Pemikiran Ja’d bin Dirham ini kemudian dilanjutkan oleh Jahm bin Shafwan. Lalu dilanjutkan oleh kelompok Mu’tazilah, dan akhirnya diikuti oleh orang-orang belakangan yang menolak sifat Allah ﷻ.
Firman Allah ﷻ,
وَكُلُوا مِمَّا رَزَقَكُمُ اللَّهُ حَلَالًا طَيِّبًا
“Dan makanlah dari apa yang telah Allah berikan kepada kamu sebagai rezeki yang halal dan baik.”
Allah ﷻ memperingatkan orang-orang beriman agar makan dari rezeki yang halal lagi thayib. Ada dua hal yang harus diperhatikan dari rezeki, yaitu: حَلَالًا, artinya dengan cara yang halal ketika memperolehnya, bukan dari hasil penipuan atau kezaliman, dan طَيِّبًا, artinya zatnya halal, tidak haram.

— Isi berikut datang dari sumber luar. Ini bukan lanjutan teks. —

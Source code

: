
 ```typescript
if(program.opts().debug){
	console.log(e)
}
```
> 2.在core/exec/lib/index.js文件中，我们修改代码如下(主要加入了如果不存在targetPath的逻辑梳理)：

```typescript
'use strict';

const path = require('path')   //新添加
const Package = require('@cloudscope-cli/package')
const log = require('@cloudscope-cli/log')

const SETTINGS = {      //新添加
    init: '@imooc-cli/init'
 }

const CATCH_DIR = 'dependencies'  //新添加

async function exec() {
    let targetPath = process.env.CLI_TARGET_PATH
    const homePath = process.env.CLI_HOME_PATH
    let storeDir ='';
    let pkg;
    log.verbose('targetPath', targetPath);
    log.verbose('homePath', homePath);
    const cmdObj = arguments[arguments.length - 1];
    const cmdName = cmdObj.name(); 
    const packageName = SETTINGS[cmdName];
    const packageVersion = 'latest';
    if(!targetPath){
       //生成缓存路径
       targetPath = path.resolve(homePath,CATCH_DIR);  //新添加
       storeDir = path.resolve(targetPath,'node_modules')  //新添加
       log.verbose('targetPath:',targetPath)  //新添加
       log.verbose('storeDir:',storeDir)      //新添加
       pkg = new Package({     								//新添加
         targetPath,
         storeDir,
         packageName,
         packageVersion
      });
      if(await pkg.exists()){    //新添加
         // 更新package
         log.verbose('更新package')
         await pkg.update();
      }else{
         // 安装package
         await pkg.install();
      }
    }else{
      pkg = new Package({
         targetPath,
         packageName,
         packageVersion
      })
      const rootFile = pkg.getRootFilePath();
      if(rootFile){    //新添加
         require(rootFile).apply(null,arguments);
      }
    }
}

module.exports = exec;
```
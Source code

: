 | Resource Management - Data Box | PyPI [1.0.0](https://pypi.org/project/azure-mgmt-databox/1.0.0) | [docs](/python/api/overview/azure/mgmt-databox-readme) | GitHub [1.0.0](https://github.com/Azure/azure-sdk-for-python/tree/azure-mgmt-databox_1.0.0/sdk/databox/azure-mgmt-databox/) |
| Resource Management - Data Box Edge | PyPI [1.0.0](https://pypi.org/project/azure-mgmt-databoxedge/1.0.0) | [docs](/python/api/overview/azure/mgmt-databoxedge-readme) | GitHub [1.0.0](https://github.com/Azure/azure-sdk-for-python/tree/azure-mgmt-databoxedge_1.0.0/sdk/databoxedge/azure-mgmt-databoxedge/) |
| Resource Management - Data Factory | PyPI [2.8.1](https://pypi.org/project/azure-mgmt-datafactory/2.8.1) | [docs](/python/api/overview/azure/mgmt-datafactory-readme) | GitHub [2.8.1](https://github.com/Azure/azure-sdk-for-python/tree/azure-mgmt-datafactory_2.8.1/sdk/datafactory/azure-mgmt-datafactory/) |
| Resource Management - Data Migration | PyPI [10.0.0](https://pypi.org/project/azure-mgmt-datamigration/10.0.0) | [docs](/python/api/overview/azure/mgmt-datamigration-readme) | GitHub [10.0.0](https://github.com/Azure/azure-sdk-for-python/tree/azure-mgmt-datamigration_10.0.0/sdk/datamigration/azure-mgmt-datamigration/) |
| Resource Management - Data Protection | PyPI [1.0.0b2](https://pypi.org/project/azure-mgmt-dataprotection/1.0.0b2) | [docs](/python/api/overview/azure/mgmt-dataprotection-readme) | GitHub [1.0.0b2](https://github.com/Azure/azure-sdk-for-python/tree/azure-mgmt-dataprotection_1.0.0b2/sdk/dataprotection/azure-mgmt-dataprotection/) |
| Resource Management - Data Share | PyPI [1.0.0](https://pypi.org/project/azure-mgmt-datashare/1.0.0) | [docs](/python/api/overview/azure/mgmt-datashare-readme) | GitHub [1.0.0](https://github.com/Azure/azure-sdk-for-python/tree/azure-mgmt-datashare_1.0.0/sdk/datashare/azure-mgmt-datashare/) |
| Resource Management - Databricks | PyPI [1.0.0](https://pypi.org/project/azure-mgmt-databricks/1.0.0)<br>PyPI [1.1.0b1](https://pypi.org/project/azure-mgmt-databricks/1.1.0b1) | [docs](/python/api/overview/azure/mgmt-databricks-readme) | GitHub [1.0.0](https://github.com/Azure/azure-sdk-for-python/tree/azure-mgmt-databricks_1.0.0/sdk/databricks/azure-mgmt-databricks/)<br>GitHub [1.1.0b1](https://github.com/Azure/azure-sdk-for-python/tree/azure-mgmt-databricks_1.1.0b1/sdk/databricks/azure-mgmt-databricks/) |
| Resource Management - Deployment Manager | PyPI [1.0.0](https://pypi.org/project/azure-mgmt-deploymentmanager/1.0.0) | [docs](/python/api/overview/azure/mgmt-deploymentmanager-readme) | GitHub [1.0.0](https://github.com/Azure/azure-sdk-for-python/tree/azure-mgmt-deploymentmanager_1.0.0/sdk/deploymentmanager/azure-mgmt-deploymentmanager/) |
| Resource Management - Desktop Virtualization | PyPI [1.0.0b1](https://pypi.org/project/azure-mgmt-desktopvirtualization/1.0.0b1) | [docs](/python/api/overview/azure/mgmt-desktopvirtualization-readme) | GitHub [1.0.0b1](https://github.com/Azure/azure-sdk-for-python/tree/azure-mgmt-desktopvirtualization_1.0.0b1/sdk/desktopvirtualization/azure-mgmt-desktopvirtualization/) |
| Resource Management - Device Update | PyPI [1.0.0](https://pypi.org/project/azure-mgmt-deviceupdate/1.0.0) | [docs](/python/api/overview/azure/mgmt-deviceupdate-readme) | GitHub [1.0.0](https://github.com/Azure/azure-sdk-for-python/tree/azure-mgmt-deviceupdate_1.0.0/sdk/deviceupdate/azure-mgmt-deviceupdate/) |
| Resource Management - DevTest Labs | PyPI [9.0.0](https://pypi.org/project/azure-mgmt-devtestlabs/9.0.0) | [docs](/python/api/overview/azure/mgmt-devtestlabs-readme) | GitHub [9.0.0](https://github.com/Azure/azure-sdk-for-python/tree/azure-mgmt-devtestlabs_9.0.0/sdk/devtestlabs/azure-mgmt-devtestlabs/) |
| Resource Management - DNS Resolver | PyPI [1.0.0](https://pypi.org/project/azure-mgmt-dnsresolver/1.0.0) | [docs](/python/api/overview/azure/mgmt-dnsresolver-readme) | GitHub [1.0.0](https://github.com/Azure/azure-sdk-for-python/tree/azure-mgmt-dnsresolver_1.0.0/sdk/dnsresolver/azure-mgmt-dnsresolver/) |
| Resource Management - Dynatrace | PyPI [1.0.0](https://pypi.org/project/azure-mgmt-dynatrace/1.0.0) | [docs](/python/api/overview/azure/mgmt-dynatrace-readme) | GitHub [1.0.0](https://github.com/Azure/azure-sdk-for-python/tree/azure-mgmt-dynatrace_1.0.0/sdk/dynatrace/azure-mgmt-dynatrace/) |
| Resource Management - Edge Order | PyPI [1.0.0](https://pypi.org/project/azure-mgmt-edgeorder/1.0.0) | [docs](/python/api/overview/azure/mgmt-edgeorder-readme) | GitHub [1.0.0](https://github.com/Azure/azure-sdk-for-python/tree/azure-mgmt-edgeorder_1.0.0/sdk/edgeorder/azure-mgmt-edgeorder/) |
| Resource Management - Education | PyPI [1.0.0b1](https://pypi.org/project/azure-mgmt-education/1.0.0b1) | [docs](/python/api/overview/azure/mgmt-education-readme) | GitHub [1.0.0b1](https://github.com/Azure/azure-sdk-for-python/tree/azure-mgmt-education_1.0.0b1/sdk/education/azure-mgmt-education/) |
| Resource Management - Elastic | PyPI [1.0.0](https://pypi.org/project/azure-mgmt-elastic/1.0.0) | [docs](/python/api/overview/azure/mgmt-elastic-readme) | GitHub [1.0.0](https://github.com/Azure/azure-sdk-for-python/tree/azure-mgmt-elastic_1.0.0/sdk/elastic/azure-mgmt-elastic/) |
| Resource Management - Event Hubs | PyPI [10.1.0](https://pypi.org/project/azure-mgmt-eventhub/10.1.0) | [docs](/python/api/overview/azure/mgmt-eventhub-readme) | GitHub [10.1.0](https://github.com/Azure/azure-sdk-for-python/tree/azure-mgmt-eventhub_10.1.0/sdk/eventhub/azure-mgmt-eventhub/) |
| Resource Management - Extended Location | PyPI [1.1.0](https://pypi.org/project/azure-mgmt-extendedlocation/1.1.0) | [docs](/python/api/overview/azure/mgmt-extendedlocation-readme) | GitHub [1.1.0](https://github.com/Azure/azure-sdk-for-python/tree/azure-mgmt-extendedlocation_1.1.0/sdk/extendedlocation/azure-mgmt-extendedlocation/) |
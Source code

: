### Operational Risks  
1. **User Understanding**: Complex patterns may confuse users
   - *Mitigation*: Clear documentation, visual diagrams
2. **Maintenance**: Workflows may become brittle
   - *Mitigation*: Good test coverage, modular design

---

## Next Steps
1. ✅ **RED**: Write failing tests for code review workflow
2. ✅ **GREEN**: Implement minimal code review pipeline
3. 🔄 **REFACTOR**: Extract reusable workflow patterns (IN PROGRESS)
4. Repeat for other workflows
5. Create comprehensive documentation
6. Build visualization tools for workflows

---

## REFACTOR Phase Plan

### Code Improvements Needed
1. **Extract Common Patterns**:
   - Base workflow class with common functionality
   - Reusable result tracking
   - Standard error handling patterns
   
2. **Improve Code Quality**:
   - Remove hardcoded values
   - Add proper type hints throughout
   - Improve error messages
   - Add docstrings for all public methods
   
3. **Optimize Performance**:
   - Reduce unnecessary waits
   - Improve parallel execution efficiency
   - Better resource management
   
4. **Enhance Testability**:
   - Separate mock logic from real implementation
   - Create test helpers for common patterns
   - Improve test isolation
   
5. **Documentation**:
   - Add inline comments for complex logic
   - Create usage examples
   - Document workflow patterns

Harta di dunia ini ada yang halal dan tayib, juga haram dan tidak tayib. Allah ﷻ memerintahkan kita untuk memakan hanya dari rezeki yang halal lagi tayib. Contoh rezeki yang tidak halal dan tidak tayib, misalnya babi, khamar, hasil judi, hasil riba, hasil zina dan lain sebagainya.
Menurut Al-Qurthubi rahimahullah, maksud dari kata كُلُوا itu mencakup tentang pakaian, kendaraan, makanan, minuman dan seterusnya. Digunakan kata كُلُوا “makanlah” karena makan adalah hal yang paling diperhatikan manusia. Namun cakupan maknanya meliputi segala hal yang digunakan dan dikonsumsi oleh manusia.
Hal-hal yang dihalalkan oleh Allah ﷻ di dunia ini boleh dinikmati. Itu adalah rezeki dari Allah ﷻ. Apa yang Allah ﷻ halalkan janganlah ditolak, apalagi diharamkan.([10])
Firman Allah ﷻ,
وَاتَّقُوا اللَّهَ الَّذِي أَنْتُمْ بِهِ مُؤْمِنُونَ
“Dan bertakwalah kepada Allah yang kamu beriman kepada-Nya.”
__________________
Footnote :
([1]) Lihat: Tafsir Ibn ‘Utsaimin, vol. II, hlm. 299-300.
([3]) Lihat: Tafsir Al-Qurthubi, vol. VI, hlm. 262.
([4]) Lihat: Tafsir Ibn Katsir, vol. III, hlm. 407.
([6]) Lihat: Mirqah Al-Mafatih, karya ‘Ali Al-Qari, vol. VIII, hlm. 3189-3190.
([7]) Lihat: At-Tahrir wat-Tanwir, vol. VII, hlm. 15-16.
([8]) Lihat: Tafsir Ibn Katsir, vol. III, hlm. 172.
([9]) Lihat: Al-Istiqamah, karya Ibnu Taimiyah, vol. II, hlm. 101-102.